* [What to do]
The answer is to be an exact copy of the lines below running from the line with "</div></div>" down to the line with "<tr><th>TID</th><th>#</th><th>Main</th><th>Secondary</th></tr>", both ends included, and nothing more.
'''
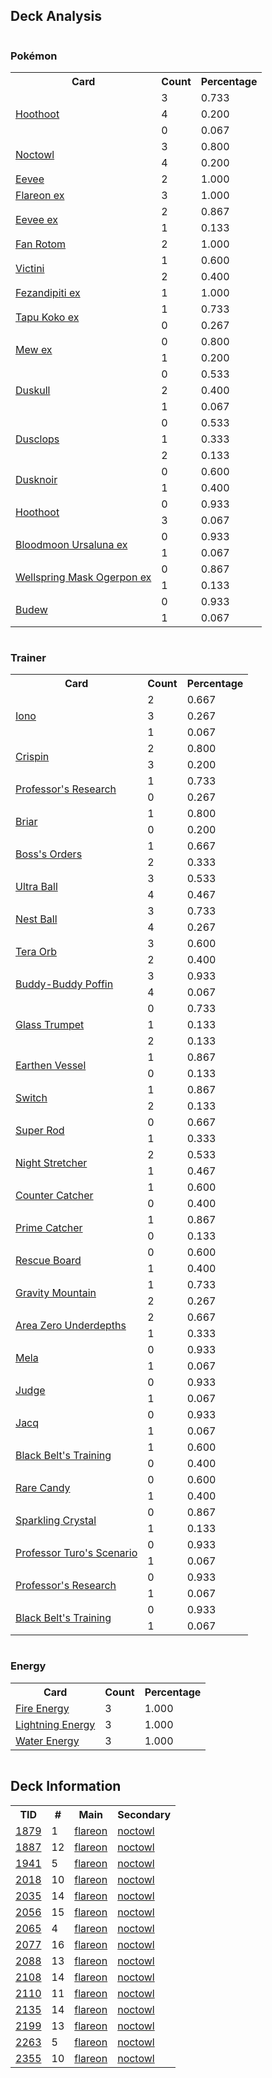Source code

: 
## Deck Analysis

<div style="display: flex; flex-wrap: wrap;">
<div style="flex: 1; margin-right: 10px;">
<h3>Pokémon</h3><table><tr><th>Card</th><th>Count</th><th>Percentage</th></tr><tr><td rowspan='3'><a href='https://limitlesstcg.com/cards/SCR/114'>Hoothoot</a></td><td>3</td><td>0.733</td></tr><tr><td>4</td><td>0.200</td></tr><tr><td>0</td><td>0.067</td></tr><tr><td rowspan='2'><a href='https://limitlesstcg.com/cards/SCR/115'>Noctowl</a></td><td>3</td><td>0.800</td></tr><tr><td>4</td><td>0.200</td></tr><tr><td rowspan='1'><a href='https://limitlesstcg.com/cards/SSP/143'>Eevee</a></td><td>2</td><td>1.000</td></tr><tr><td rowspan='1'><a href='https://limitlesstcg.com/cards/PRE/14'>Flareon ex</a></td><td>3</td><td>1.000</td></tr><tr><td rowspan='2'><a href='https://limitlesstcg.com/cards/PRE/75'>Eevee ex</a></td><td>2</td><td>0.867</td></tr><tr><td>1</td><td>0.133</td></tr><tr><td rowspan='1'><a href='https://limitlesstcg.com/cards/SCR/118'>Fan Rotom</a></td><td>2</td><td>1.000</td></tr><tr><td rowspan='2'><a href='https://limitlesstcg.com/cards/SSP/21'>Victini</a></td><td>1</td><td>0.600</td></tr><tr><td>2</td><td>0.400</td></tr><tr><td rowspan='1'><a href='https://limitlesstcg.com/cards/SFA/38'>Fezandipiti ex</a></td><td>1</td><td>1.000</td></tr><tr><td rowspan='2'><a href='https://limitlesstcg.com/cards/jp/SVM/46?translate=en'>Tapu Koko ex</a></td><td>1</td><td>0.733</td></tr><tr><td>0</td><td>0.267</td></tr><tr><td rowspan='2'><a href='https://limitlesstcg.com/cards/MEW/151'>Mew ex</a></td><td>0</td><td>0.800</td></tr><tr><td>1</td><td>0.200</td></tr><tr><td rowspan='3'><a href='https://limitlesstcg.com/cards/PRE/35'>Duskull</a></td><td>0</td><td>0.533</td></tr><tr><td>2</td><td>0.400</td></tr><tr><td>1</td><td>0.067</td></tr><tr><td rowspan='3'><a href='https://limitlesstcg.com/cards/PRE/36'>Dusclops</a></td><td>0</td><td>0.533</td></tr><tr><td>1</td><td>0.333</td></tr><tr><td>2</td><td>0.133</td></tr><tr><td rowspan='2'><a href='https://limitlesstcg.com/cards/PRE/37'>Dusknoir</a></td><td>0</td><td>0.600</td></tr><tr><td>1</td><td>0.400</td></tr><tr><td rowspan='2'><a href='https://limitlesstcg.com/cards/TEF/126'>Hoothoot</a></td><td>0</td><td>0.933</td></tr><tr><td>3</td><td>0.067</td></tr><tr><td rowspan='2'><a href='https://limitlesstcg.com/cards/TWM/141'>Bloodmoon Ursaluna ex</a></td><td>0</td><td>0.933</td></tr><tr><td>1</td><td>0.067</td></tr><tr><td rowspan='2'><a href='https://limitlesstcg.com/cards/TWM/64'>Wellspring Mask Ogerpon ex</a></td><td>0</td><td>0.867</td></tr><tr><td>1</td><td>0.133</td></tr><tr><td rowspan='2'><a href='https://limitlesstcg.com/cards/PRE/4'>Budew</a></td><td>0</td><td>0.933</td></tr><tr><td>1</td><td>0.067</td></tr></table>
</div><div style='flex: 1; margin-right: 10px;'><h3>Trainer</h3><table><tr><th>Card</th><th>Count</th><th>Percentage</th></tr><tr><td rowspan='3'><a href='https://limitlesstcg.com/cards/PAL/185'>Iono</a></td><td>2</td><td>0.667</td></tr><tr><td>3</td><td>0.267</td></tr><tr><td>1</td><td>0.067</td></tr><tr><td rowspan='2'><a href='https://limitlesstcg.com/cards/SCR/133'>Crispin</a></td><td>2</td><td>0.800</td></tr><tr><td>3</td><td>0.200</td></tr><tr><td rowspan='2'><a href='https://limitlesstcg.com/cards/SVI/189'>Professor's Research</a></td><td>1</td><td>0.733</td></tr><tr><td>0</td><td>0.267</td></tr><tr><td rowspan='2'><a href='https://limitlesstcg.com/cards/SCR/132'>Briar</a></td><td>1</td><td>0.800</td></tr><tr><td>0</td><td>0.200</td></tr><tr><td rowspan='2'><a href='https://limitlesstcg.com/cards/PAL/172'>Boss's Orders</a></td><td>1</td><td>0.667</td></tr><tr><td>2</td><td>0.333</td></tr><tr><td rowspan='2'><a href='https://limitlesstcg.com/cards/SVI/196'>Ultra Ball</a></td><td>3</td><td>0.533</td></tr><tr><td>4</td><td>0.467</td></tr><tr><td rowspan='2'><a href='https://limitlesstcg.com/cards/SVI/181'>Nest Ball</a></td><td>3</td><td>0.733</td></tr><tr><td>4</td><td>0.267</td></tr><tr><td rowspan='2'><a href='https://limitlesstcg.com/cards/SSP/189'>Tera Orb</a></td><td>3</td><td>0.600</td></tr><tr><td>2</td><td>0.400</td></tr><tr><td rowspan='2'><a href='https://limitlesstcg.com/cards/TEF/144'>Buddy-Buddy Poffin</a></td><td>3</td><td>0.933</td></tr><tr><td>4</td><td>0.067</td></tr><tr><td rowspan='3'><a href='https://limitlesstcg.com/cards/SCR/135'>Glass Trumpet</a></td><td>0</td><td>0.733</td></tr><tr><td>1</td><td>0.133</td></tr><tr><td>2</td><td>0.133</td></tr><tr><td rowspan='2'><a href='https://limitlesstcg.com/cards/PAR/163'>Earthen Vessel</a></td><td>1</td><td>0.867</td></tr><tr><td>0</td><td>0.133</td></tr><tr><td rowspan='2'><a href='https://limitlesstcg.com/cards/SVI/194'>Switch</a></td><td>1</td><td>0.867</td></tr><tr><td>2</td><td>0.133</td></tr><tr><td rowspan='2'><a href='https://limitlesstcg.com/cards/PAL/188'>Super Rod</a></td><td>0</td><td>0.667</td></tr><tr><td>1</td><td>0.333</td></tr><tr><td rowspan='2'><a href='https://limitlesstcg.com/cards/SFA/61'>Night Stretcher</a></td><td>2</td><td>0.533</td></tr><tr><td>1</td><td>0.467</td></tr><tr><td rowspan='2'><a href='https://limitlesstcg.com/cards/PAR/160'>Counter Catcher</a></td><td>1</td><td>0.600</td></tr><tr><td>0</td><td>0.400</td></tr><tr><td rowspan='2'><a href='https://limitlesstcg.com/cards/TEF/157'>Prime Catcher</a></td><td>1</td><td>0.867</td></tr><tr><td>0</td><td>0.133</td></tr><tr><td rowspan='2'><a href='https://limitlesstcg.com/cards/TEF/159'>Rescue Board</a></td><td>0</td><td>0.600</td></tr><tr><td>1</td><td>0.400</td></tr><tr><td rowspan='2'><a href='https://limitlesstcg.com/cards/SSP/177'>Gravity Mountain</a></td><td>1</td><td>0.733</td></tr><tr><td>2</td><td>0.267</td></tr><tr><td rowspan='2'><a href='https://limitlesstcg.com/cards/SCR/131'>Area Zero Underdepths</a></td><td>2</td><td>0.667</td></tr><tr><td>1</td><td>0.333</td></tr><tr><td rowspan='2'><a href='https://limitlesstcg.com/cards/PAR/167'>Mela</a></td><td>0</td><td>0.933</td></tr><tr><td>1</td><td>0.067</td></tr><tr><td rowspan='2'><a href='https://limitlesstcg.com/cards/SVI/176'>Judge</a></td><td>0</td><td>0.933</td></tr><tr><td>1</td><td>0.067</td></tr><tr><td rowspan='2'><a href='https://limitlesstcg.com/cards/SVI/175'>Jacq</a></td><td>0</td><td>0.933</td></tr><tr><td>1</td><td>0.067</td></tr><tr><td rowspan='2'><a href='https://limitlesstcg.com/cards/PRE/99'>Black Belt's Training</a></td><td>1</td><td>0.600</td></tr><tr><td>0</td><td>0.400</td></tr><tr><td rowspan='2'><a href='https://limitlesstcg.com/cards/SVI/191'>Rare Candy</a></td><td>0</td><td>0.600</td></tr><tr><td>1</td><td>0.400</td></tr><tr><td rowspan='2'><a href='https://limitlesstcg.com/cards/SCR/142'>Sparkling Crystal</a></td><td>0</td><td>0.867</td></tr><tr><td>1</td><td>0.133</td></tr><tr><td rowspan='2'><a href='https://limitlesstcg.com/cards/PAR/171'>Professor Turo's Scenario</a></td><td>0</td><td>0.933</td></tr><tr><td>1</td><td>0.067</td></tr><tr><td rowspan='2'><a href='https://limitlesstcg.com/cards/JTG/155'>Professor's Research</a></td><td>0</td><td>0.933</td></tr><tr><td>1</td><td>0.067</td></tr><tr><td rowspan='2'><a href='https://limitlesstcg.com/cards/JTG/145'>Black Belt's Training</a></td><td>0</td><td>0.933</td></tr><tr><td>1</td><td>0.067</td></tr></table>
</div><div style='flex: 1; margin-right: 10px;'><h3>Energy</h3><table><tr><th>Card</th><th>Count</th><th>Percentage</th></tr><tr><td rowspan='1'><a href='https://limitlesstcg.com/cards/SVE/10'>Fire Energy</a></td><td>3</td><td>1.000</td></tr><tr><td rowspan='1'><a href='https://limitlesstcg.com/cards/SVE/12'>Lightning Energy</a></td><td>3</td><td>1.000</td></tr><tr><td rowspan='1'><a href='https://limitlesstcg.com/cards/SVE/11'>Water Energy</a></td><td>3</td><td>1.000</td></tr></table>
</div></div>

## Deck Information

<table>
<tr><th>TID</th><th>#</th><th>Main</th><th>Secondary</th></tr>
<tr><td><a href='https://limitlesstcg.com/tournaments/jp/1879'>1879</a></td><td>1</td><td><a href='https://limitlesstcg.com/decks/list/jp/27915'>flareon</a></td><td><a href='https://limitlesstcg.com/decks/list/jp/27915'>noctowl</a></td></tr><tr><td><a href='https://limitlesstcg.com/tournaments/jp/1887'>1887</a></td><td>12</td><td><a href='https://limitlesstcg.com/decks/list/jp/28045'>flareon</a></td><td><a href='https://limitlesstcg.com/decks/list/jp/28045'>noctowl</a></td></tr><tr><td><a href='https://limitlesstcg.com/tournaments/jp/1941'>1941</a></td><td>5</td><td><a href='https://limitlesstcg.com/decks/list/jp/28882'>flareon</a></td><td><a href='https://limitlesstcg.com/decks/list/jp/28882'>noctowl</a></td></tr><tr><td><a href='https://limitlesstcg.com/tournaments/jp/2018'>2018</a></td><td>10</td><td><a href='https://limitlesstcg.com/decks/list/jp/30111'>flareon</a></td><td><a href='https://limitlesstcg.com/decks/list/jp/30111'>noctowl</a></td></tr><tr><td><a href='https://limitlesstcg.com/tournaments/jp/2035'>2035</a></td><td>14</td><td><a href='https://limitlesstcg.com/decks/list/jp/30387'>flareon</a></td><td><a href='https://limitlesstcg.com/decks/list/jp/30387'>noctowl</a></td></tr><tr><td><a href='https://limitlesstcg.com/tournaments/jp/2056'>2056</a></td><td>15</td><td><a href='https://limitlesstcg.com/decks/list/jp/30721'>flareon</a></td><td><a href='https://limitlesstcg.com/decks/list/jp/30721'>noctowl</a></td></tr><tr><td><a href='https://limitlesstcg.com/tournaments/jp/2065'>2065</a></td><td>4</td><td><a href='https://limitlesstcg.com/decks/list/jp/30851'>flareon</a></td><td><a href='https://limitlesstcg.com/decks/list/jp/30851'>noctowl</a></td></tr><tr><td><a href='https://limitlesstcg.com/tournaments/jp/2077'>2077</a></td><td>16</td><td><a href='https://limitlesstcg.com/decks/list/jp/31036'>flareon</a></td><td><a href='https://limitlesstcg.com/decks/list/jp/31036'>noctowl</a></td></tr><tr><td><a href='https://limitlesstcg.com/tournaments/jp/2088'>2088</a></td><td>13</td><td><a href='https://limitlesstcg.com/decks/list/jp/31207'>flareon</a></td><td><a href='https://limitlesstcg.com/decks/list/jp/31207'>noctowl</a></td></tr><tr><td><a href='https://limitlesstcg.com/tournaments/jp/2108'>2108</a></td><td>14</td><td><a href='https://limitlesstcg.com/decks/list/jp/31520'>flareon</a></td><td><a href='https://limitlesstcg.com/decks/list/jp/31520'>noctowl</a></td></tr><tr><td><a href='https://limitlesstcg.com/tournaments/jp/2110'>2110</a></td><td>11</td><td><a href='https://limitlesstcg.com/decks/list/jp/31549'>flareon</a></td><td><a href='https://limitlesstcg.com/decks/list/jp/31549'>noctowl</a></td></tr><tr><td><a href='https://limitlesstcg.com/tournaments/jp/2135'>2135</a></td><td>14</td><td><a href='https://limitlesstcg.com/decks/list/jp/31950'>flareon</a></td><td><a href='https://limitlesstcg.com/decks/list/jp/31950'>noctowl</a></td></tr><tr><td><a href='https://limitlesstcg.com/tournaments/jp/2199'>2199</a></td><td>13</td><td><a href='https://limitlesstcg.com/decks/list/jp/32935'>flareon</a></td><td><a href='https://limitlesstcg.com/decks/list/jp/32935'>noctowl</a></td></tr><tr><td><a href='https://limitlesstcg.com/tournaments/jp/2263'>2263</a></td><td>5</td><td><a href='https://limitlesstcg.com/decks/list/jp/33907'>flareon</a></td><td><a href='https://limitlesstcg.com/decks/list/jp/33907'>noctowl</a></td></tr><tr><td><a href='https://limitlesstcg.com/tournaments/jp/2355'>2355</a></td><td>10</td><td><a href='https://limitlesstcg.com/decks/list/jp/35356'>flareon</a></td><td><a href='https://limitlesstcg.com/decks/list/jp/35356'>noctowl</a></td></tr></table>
'''
* [Task response]
</div></div>

## Deck Information

<table>
<tr><th>TID</th><th>#</th><th>Main</th><th>Secondary</th></tr>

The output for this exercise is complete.